La Hongrie lui a rapidement emboîté le pas et, grâce au soutien des deux pays, un consensus a pu être trouvé lors du sommet de l'Otan de 2023 à Vilnius, en Lituanie. Le président turc Recep Tayyip Erdoğan, qui a accepté de soutenir la demande d'adhésion de la Suède, sera présenté comme l'un des acteurs principaux du sommet.
La Suède a présenté sa demande officielle d'adhésion en mai 2022, aux côtés de la Finlande, qui a été admise dans l'alliance en avril 2023.
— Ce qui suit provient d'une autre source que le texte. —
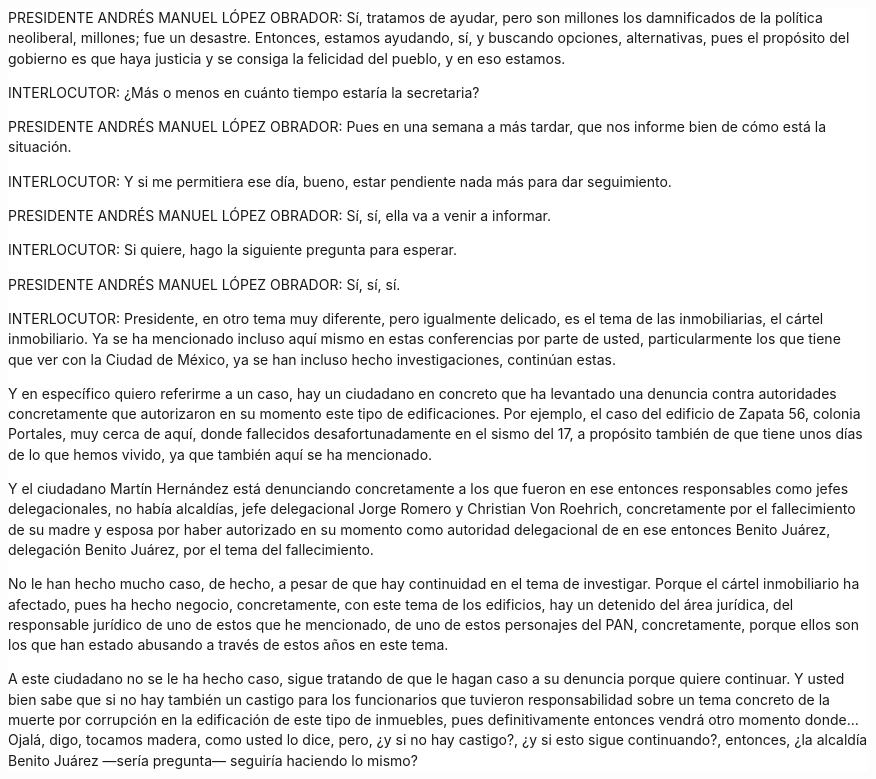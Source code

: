 PRESIDENTE ANDRÉS MANUEL LÓPEZ OBRADOR: Sí, tratamos de ayudar, pero son
millones los damnificados de la política neoliberal, millones; fue un
desastre. Entonces, estamos ayudando, sí, y buscando opciones, alternativas,
pues el propósito del gobierno es que haya justicia y se consiga la felicidad
del pueblo, y en eso estamos.

INTERLOCUTOR: ¿Más o menos en cuánto tiempo estaría la secretaria?

PRESIDENTE ANDRÉS MANUEL LÓPEZ OBRADOR: Pues en una semana a más tardar, que
nos informe bien de cómo está la situación.

INTERLOCUTOR: Y si me permitiera ese día, bueno, estar pendiente nada más para
dar seguimiento.

PRESIDENTE ANDRÉS MANUEL LÓPEZ OBRADOR: Sí, sí, ella va a venir a informar.

INTERLOCUTOR: Si quiere, hago la siguiente pregunta para esperar.

PRESIDENTE ANDRÉS MANUEL LÓPEZ OBRADOR: Sí, sí, sí.

INTERLOCUTOR: Presidente, en otro tema muy diferente, pero igualmente
delicado, es el tema de las inmobiliarias, el cártel inmobiliario. Ya se ha
mencionado incluso aquí mismo en estas conferencias por parte de usted,
particularmente los que tiene que ver con la Ciudad de México, ya se han
incluso hecho investigaciones, continúan estas.

Y en específico quiero referirme a un caso, hay un ciudadano en concreto que
ha levantado una denuncia contra autoridades concretamente que autorizaron en
su momento este tipo de edificaciones. Por ejemplo, el caso del edificio de
Zapata 56, colonia Portales, muy cerca de aquí, donde fallecidos
desafortunadamente en el sismo del 17, a propósito también de que tiene unos
días de lo que hemos vivido, ya que también aquí se ha mencionado.

Y el ciudadano Martín Hernández está denunciando concretamente a los que
fueron en ese entonces responsables como jefes delegacionales, no había
alcaldías, jefe delegacional Jorge Romero y Christian Von Roehrich,
concretamente por el fallecimiento de su madre y esposa por haber autorizado
en su momento como autoridad delegacional de en ese entonces Benito Juárez,
delegación Benito Juárez, por el tema del fallecimiento.

No le han hecho mucho caso, de hecho, a pesar de que hay continuidad en el
tema de investigar. Porque el cártel inmobiliario ha afectado, pues ha hecho
negocio, concretamente, con este tema de los edificios, hay un detenido del
área jurídica, del responsable jurídico de uno de estos que he mencionado, de
uno de estos personajes del PAN, concretamente, porque ellos son los que han
estado abusando a través de estos años en este tema.

A este ciudadano no se le ha hecho caso, sigue tratando de que le hagan caso a
su denuncia porque quiere continuar. Y usted bien sabe que si no hay también
un castigo para los funcionarios que tuvieron responsabilidad sobre un tema
concreto de la muerte por corrupción en la edificación de este tipo de
inmuebles, pues definitivamente entonces vendrá otro momento donde… Ojalá,
digo, tocamos madera, como usted lo dice, pero, ¿y si no hay castigo?, ¿y si
esto sigue continuando?, entonces, ¿la alcaldía Benito Juárez —sería pregunta—
seguiría haciendo lo mismo?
Bien qu'elle n'en soit pas officiellement membre, la Suède entretient des relations très étroites avec l'OTAN depuis près de 30 ans, depuis qu'elle a rejoint le programme de Partenariat pour la paix de l'Alliance en 1994. Elle a contribué aux missions de l'OTAN. En tant que membre de l'Union européenne et contributeur à la politique de sécurité et de défense commune de l'Union, elle a également travaillé en étroite collaboration avec la grande majorité des alliés européens membres de l'OTAN.
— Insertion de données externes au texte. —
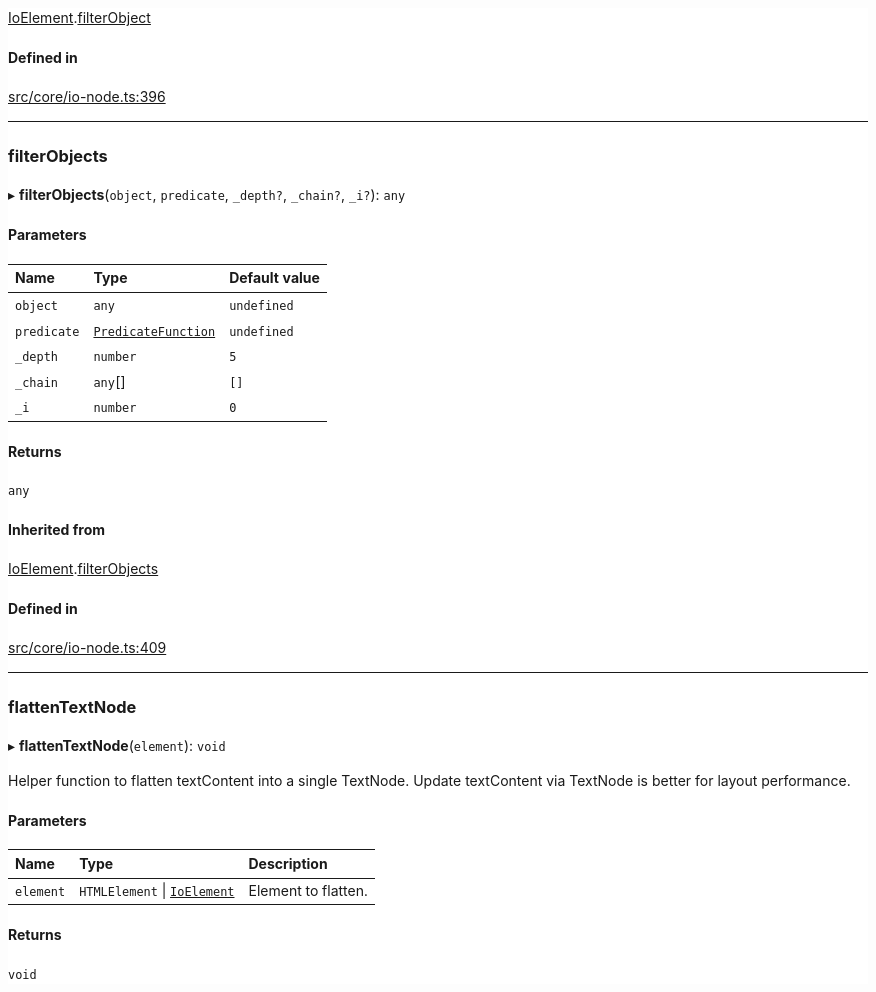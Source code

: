 [IoElement](IoElement.md).[filterObject](IoElement.md#filterobject)

#### Defined in

[src/core/io-node.ts:396](https://github.com/io-gui/iogui/blob/tsc/src/core/io-node.ts#L396)

___

### filterObjects

▸ **filterObjects**(`object`, `predicate`, `_depth?`, `_chain?`, `_i?`): `any`

#### Parameters

| Name | Type | Default value |
| :------ | :------ | :------ |
| `object` | `any` | `undefined` |
| `predicate` | [`PredicateFunction`](../README.md#predicatefunction) | `undefined` |
| `_depth` | `number` | `5` |
| `_chain` | `any`[] | `[]` |
| `_i` | `number` | `0` |

#### Returns

`any`

#### Inherited from

[IoElement](IoElement.md).[filterObjects](IoElement.md#filterobjects)

#### Defined in

[src/core/io-node.ts:409](https://github.com/io-gui/iogui/blob/tsc/src/core/io-node.ts#L409)

___

### flattenTextNode

▸ **flattenTextNode**(`element`): `void`

Helper function to flatten textContent into a single TextNode.
Update textContent via TextNode is better for layout performance.

#### Parameters

| Name | Type | Description |
| :------ | :------ | :------ |
| `element` | `HTMLElement` \| [`IoElement`](IoElement.md) | Element to flatten. |

#### Returns

`void`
En cherchant à adhérer à l'OTAN, la Suède et la Finlande ont radicalement changé leur politique traditionnelle de non-alignement militaire. L'invasion de l'Ukraine par la Russie en février 2022 a manifestement joué un rôle déterminant dans ce changement. C'est aussi une preuve supplémentaire que le président russe Vladimir Poutine n'a pas réussi à atteindre deux de ses propres objectifs stratégiques : affaiblir la solidarité au sein de l'alliance et empêcher l'élargissement de l'OTAN vers les frontières de la Russie.
L'adhésion de la Finlande et de la Suède revêt une importance opérationnelle considérable quant à la manière dont l'OTAN assure la défense du territoire de ses alliés face à l'agression russe. L'intégration de ces deux nations sur son flanc nord (l'Atlantique et l'Arctique européen) contribuera à renforcer les plans de défense de la zone adjacente à l'Ukraine (de la mer Baltique aux Alpes). Ainsi, la Russie sera confrontée à des forces militaires puissantes et interopérables tout le long de sa frontière occidentale.
Ces dernières années, les relations entre la Turquie et l'OTAN ont été teintées de nuances et de tensions. Les objections turques à l'adhésion de la Suède semblaient être en grande partie liées à ses inquiétudes concernant la politique suédoise envers le Parti des travailleurs du Kurdistan (PKK).
La Turquie a accusé la Suède d'abriter des militants kurdes, ce qui a soulevé des préoccupations en matière de sécurité légitimes au sein de l'OTAN. La Suède a fait des concessions dans le cadre de son rapprochement avec l'OTAN.
Cependant, il est possible que l'élément moteur essentiel de cet accord ait toujours été les incitatifs offerts par les États-Unis. Le président américain Joe Biden semble vouloir faire progresser les projets de transfert des avions de chasse F-16 en Turquie - un accord qui semble avoir été débloqué grâce au changement de position d'Erdoğan vis-à-vis de la Suède. Cependant, il est courant au sein de l'OTAN que de nombreux accords et propositions d'accords contribuent à faire avancer les choses. À présent, tout le monde, y compris la Turquie, peut présenter ces développements comme une victoire auprès de leurs électeurs respectifs.
Avec l'adhésion de la Suède, toutes les nations nordiques sont désormais membres de l'OTAN. Outre son importance en termes opérationnels et militaires, cet élargissement a d'importantes implications politiques, stratégiques et en matière de planification de la défense. Bien que la Finlande et la Suède aient été des "alliés virtuels" pendant des années, leur adhésion formelle implique certains changements.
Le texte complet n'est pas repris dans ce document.